## Input data
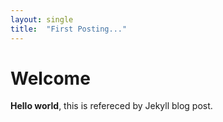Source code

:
 ```yaml
---
layout: single
title:  "First Posting..."
---
```


# Welcome

**Hello world**, this is refereced by Jekyll blog post.

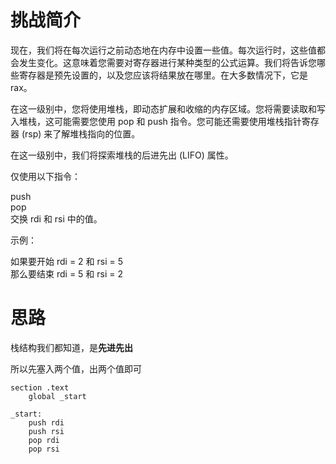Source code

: # 挑战简介
现在，我们将在每次运行之前动态地在内存中设置一些值。每次运行时，这些值都会发生变化。这意味着您需要对寄存器进行某种类型的公式运算。我们将告诉您哪些寄存器是预先设置的，以及您应该将结果放在哪里。在大多数情况下，它是 rax。

在这一级别中，您将使用堆栈，即动态扩展和收缩的内存区域。您将需要读取和写入堆栈，这可能需要您使用 pop 和 push 指令。您可能还需要使用堆栈指针寄存器 (rsp) 来了解堆栈指向的位置。

在这一级别中，我们将探索堆栈的后进先出 (LIFO) 属性。

仅使用以下指令：

push  
pop  
交换 rdi 和 rsi 中的值。  

示例：

如果要开始 rdi = 2 和 rsi = 5  
那么要结束 rdi = 5 和 rsi = 2

# 思路
栈结构我们都知道，是**先进先出**

所以先塞入两个值，出两个值即可
```
section .text
    global _start

_start:
    push rdi
    push rsi
    pop rdi
    pop rsi
```
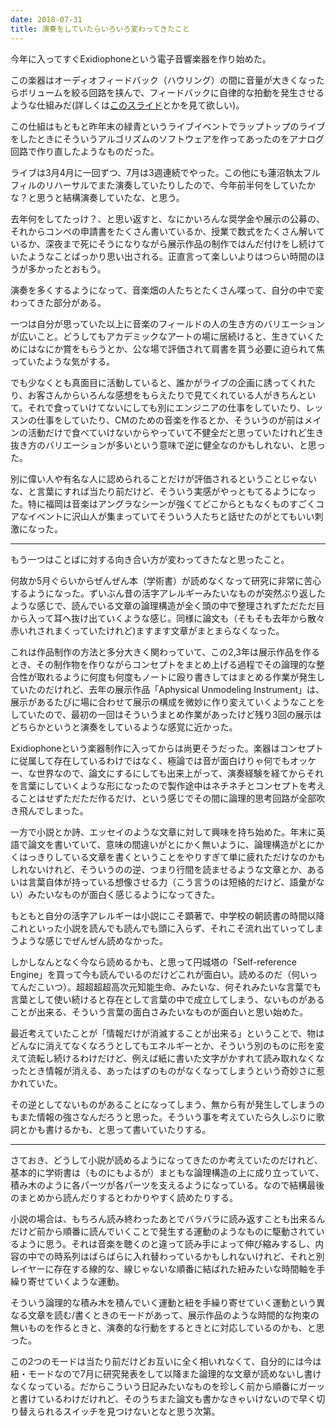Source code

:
 ```yaml
---
date: 2018-07-31
title: 演奏をしていたらいろいろ変わってきたこと
---
```


今年に入ってすぐExidiophoneという電子音響楽器を作り始めた。

この楽器はオーディオフィードバック（ハウリング）の間に音量が大きくなったらボリュームを絞る回路を挟んで、フィードバックに自律的な拍動を発生させるような仕組みだ(詳しくは[このスライド](https://speakerdeck.com/tomoyanonymous/odeiohuidobatukuniji-dukudian-zi-yin-xiang-le-qi-exidiophone)とかを見て欲しい)。

この仕組はもともと昨年末の緑青というライブイベントでラップトップのライブをしたときにそういうアルゴリズムのソフトウェアを作ってあったのをアナログ回路で作り直したようなものだった。

ライブは3月4月に一回ずつ、7月は3週連続でやった。この他にも蓮沼執太フルフィルのリハーサルでまた演奏していたりしたので、今年前半何をしていたかな？と思うと結構演奏していたな、と思う。

去年何をしてたっけ？、と思い返すと、なにかいろんな奨学金や展示の公募の、それからコンペの申請書をたくさん書いているか、授業で数式をたくさん解いているか、深夜まで死にそうになりながら展示作品の制作ではんだ付けをし続けていたようなことばっかり思い出される。正直言って楽しいよりはつらい時間のほうが多かったとおもう。

演奏を多くするようになって、音楽畑の人たちとたくさん喋って、自分の中で変わってきた部分がある。

一つは自分が思っていた以上に音楽のフィールドの人の生き方のバリエーションが広いこと。どうしてもアカデミックなアートの場に居続けると、生きていくためにはなにか賞をもらうとか、公な場で評価されて肩書を貰う必要に迫られて焦っていたような気がする。

でも少なくとも真面目に活動していると、誰かがライブの企画に誘ってくれたり、お客さんからいろんな感想をもらえたりで見てくれている人がきちんといて。それで食っていけてないにしても別にエンジニアの仕事をしていたり、レッスンの仕事をしていたり、CMのための音楽を作るとか、そういうのが前はメインの活動だけで食べていけないからやっていて不健全だと思っていたけれど生き抜き方のバリエーションが多いという意味で逆に健全なのかもしれない、と思った。

別に偉い人や有名な人に認められることだけが評価されるということじゃないな、と言葉にすれば当たり前だけど、そういう実感がやっともてるようになった。特に福岡は音楽はアングラなシーンが強くてどこからともなくものすごくコアなイベントに沢山人が集まっていてそういう人たちと話せたのがとてもいい刺激になった。

---

もう一つはことばに対する向き合い方が変わってきたなと思ったこと。

何故か5月ぐらいからぜんぜん本（学術書）が読めなくなって研究に非常に苦心するようになった。ずいぶん昔の活字アレルギーみたいなものが突然ぶり返したような感じで、読んでいる文章の論理構造が全く頭の中で整理されずただただ目から入って耳へ抜け出ていくような感じ。同様に論文も（そもそも去年から散々赤いれされまくっていたけれど)ますます文章がまとまらなくなった。

これは作品制作の方法と多分大きく関わっていて、この2,3年は展示作品を作るとき、その制作物を作りながらコンセプトをまとめ上げる過程でその論理的な整合性が取れるように何度も何度もノートに殴り書きしてはまとめる作業が発生していたのだけれど、去年の展示作品「Aphysical Unmodeling Instrument」は、展示があるたびに場に合わせて展示の構成を微妙に作り変えていくようなことをしていたので、最初の一回はそういうまとめ作業があったけど残り3回の展示はどちらかというと演奏をしているような感覚に近かった。

Exidiophoneという楽器制作に入ってからは尚更そうだった。楽器はコンセプトに従属して存在しているわけではなく、極論では音が面白けりゃ何でもオッケー、な世界なので、論文にするにしても出来上がって、演奏経験を経てからそれを言葉にしていくような形になったので製作途中はネチネチとコンセプトを考えることはせずただただ作るだけ、という感じでその間に論理的思考回路が全部吹き飛んでしまった。

一方で小説とか詩、エッセイのような文章に対して興味を持ち始めた。年末に英語で論文を書いていて、意味の間違いがとにかく無いように、論理構造がとにかくはっきりしている文章を書くということをやりすぎて単に疲れただけなのかもしれないけれど、そういうのの逆、つまり行間を読ませるような文章とか、あるいは言葉自体が持っている想像させる力（こう言うのは短絡的だけど、語彙がない）みたいなものが面白く感じるようになってきた。

もともと自分の活字アレルギーは小説にこそ顕著で、中学校の朝読書の時間以降これといった小説を読んでも読んでも頭に入らず、それこそ流れ出ていってしまうような感じでぜんぜん読めなかった。

しかしなんとなく今なら読めるかも、と思って円城塔の「Self-reference Engine」を買って今も読んでいるのだけどこれが面白い。読めるのだ（何いってんだこいつ）。超超超超高次元知能生命、みたいな、何それみたいな言葉でも言葉として使い続けると存在として言葉の中で成立してしまう、ないものがあることが出来る、そういう言葉の面白さみたいなものが面白いと思い始めた。

最近考えていたことが「情報だけが消滅することが出来る」ということで、物はどんなに消えてなくなろうとしてもエネルギーとか、そういう別のものに形を変えて流転し続けるわけだけど、例えば紙に書いた文字がかすれて読み取れなくなったとき情報が消える、あったはずのものがなくなってしまうという奇妙さに惹かれていた。

その逆としてないものがあることになってしまう、無から有が発生してしまうのもまた情報の強さなんだろうと思った。そういう事を考えていたら久しぶりに歌詞とかも書けるかも、と思って書いていたりする。

---

さておき、どうして小説が読めるようになってきたのか考えていたのだけれど、基本的に学術書は（ものにもよるが）まともな論理構造の上に成り立っていて、積み木のように各パーツが各パーツを支えるようになっている。なので結構最後のまとめから読んだりするとわかりやすく読めたりする。

小説の場合は、もちろん読み終わったあとでバラバラに読み返すことも出来るんだけど前から順番に読んでいくことで発生する運動のようなものに駆動されているように思う。それは音楽を聴くのと違って読み手によって伸び縮みするし、内容の中での時系列はばらばらに入れ替わっているかもしれないけれど、それと別レイヤーに存在する線的な、線じゃないな順番に結ばれた紐みたいな時間軸を手繰り寄せていくような運動。

そういう論理的な積み木を積んでいく運動と紐を手繰り寄せていく運動という異なる文章を読む/書くときのモードがあって、展示作品のような時間的な拘束の無いものを作るときと、演奏的な行動をするときとに対応しているのかも、と思った。

この2つのモードは当たり前だけどお互いに全く相いれなくて、自分的には今は紐・モードなので7月に研究発表をして以降また論理的な文章が読めないし書けなくなっている。だからこういう日記みたいなものを珍しく前から順番にガーッと書けているわけだけれど、そのうちまた論文も書かなきゃいけないので早く切り替えられるスイッチを見つけないとなと思う次第。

## Exercise
An exact transcription of the listing is required, and it must contain no pictures.

## Result of this task
Source code

:
 ```yaml
---
layout: single
title:  "First Posting..."
---
```


# Welcome

**Hello world**, this is refereced by Jekyll blog post.

Source code

: # 挑战简介
现在，我们将在每次运行之前动态地在内存中设置一些值。每次运行时，这些值都会发生变化。这意味着您需要对寄存器进行某种类型的公式运算。我们将告诉您哪些寄存器是预先设置的，以及您应该将结果放在哪里。在大多数情况下，它是 rax。

在这一级别中，您将使用堆栈，即动态扩展和收缩的内存区域。您将需要读取和写入堆栈，这可能需要您使用 pop 和 push 指令。您可能还需要使用堆栈指针寄存器 (rsp) 来了解堆栈指向的位置。

在这一级别中，我们将探索堆栈的后进先出 (LIFO) 属性。

仅使用以下指令：

push  
pop  
交换 rdi 和 rsi 中的值。  

示例：

如果要开始 rdi = 2 和 rsi = 5  
那么要结束 rdi = 5 和 rsi = 2

# 思路
栈结构我们都知道，是**先进先出**

所以先塞入两个值，出两个值即可
```
section .text
    global _start

_start:
    push rdi
    push rsi
    pop rdi
    pop rsi
```
Source code

:
 ```yaml
---
date: 2018-07-31
title: 演奏をしていたらいろいろ変わってきたこと
---
```


今年に入ってすぐExidiophoneという電子音響楽器を作り始めた。

この楽器はオーディオフィードバック（ハウリング）の間に音量が大きくなったらボリュームを絞る回路を挟んで、フィードバックに自律的な拍動を発生させるような仕組みだ(詳しくは[このスライド](https://speakerdeck.com/tomoyanonymous/odeiohuidobatukuniji-dukudian-zi-yin-xiang-le-qi-exidiophone)とかを見て欲しい)。

この仕組はもともと昨年末の緑青というライブイベントでラップトップのライブをしたときにそういうアルゴリズムのソフトウェアを作ってあったのをアナログ回路で作り直したようなものだった。

ライブは3月4月に一回ずつ、7月は3週連続でやった。この他にも蓮沼執太フルフィルのリハーサルでまた演奏していたりしたので、今年前半何をしていたかな？と思うと結構演奏していたな、と思う。

去年何をしてたっけ？、と思い返すと、なにかいろんな奨学金や展示の公募の、それからコンペの申請書をたくさん書いているか、授業で数式をたくさん解いているか、深夜まで死にそうになりながら展示作品の制作ではんだ付けをし続けていたようなことばっかり思い出される。正直言って楽しいよりはつらい時間のほうが多かったとおもう。

演奏を多くするようになって、音楽畑の人たちとたくさん喋って、自分の中で変わってきた部分がある。

一つは自分が思っていた以上に音楽のフィールドの人の生き方のバリエーションが広いこと。どうしてもアカデミックなアートの場に居続けると、生きていくためにはなにか賞をもらうとか、公な場で評価されて肩書を貰う必要に迫られて焦っていたような気がする。

でも少なくとも真面目に活動していると、誰かがライブの企画に誘ってくれたり、お客さんからいろんな感想をもらえたりで見てくれている人がきちんといて。それで食っていけてないにしても別にエンジニアの仕事をしていたり、レッスンの仕事をしていたり、CMのための音楽を作るとか、そういうのが前はメインの活動だけで食べていけないからやっていて不健全だと思っていたけれど生き抜き方のバリエーションが多いという意味で逆に健全なのかもしれない、と思った。

別に偉い人や有名な人に認められることだけが評価されるということじゃないな、と言葉にすれば当たり前だけど、そういう実感がやっともてるようになった。特に福岡は音楽はアングラなシーンが強くてどこからともなくものすごくコアなイベントに沢山人が集まっていてそういう人たちと話せたのがとてもいい刺激になった。

---

もう一つはことばに対する向き合い方が変わってきたなと思ったこと。

何故か5月ぐらいからぜんぜん本（学術書）が読めなくなって研究に非常に苦心するようになった。ずいぶん昔の活字アレルギーみたいなものが突然ぶり返したような感じで、読んでいる文章の論理構造が全く頭の中で整理されずただただ目から入って耳へ抜け出ていくような感じ。同様に論文も（そもそも去年から散々赤いれされまくっていたけれど)ますます文章がまとまらなくなった。

これは作品制作の方法と多分大きく関わっていて、この2,3年は展示作品を作るとき、その制作物を作りながらコンセプトをまとめ上げる過程でその論理的な整合性が取れるように何度も何度もノートに殴り書きしてはまとめる作業が発生していたのだけれど、去年の展示作品「Aphysical Unmodeling Instrument」は、展示があるたびに場に合わせて展示の構成を微妙に作り変えていくようなことをしていたので、最初の一回はそういうまとめ作業があったけど残り3回の展示はどちらかというと演奏をしているような感覚に近かった。

Exidiophoneという楽器制作に入ってからは尚更そうだった。楽器はコンセプトに従属して存在しているわけではなく、極論では音が面白けりゃ何でもオッケー、な世界なので、論文にするにしても出来上がって、演奏経験を経てからそれを言葉にしていくような形になったので製作途中はネチネチとコンセプトを考えることはせずただただ作るだけ、という感じでその間に論理的思考回路が全部吹き飛んでしまった。

一方で小説とか詩、エッセイのような文章に対して興味を持ち始めた。年末に英語で論文を書いていて、意味の間違いがとにかく無いように、論理構造がとにかくはっきりしている文章を書くということをやりすぎて単に疲れただけなのかもしれないけれど、そういうのの逆、つまり行間を読ませるような文章とか、あるいは言葉自体が持っている想像させる力（こう言うのは短絡的だけど、語彙がない）みたいなものが面白く感じるようになってきた。

もともと自分の活字アレルギーは小説にこそ顕著で、中学校の朝読書の時間以降これといった小説を読んでも読んでも頭に入らず、それこそ流れ出ていってしまうような感じでぜんぜん読めなかった。

しかしなんとなく今なら読めるかも、と思って円城塔の「Self-reference Engine」を買って今も読んでいるのだけどこれが面白い。読めるのだ（何いってんだこいつ）。超超超超高次元知能生命、みたいな、何それみたいな言葉でも言葉として使い続けると存在として言葉の中で成立してしまう、ないものがあることが出来る、そういう言葉の面白さみたいなものが面白いと思い始めた。

最近考えていたことが「情報だけが消滅することが出来る」ということで、物はどんなに消えてなくなろうとしてもエネルギーとか、そういう別のものに形を変えて流転し続けるわけだけど、例えば紙に書いた文字がかすれて読み取れなくなったとき情報が消える、あったはずのものがなくなってしまうという奇妙さに惹かれていた。

その逆としてないものがあることになってしまう、無から有が発生してしまうのもまた情報の強さなんだろうと思った。そういう事を考えていたら久しぶりに歌詞とかも書けるかも、と思って書いていたりする。

---

さておき、どうして小説が読めるようになってきたのか考えていたのだけれど、基本的に学術書は（ものにもよるが）まともな論理構造の上に成り立っていて、積み木のように各パーツが各パーツを支えるようになっている。なので結構最後のまとめから読んだりするとわかりやすく読めたりする。

小説の場合は、もちろん読み終わったあとでバラバラに読み返すことも出来るんだけど前から順番に読んでいくことで発生する運動のようなものに駆動されているように思う。それは音楽を聴くのと違って読み手によって伸び縮みするし、内容の中での時系列はばらばらに入れ替わっているかもしれないけれど、それと別レイヤーに存在する線的な、線じゃないな順番に結ばれた紐みたいな時間軸を手繰り寄せていくような運動。

そういう論理的な積み木を積んでいく運動と紐を手繰り寄せていく運動という異なる文章を読む/書くときのモードがあって、展示作品のような時間的な拘束の無いものを作るときと、演奏的な行動をするときとに対応しているのかも、と思った。

この2つのモードは当たり前だけどお互いに全く相いれなくて、自分的には今は紐・モードなので7月に研究発表をして以降また論理的な文章が読めないし書けなくなっている。だからこういう日記みたいなものを珍しく前から順番にガーッと書けているわけだけれど、そのうちまた論文も書かなきゃいけないので早く切り替えられるスイッチを見つけないとなと思う次第。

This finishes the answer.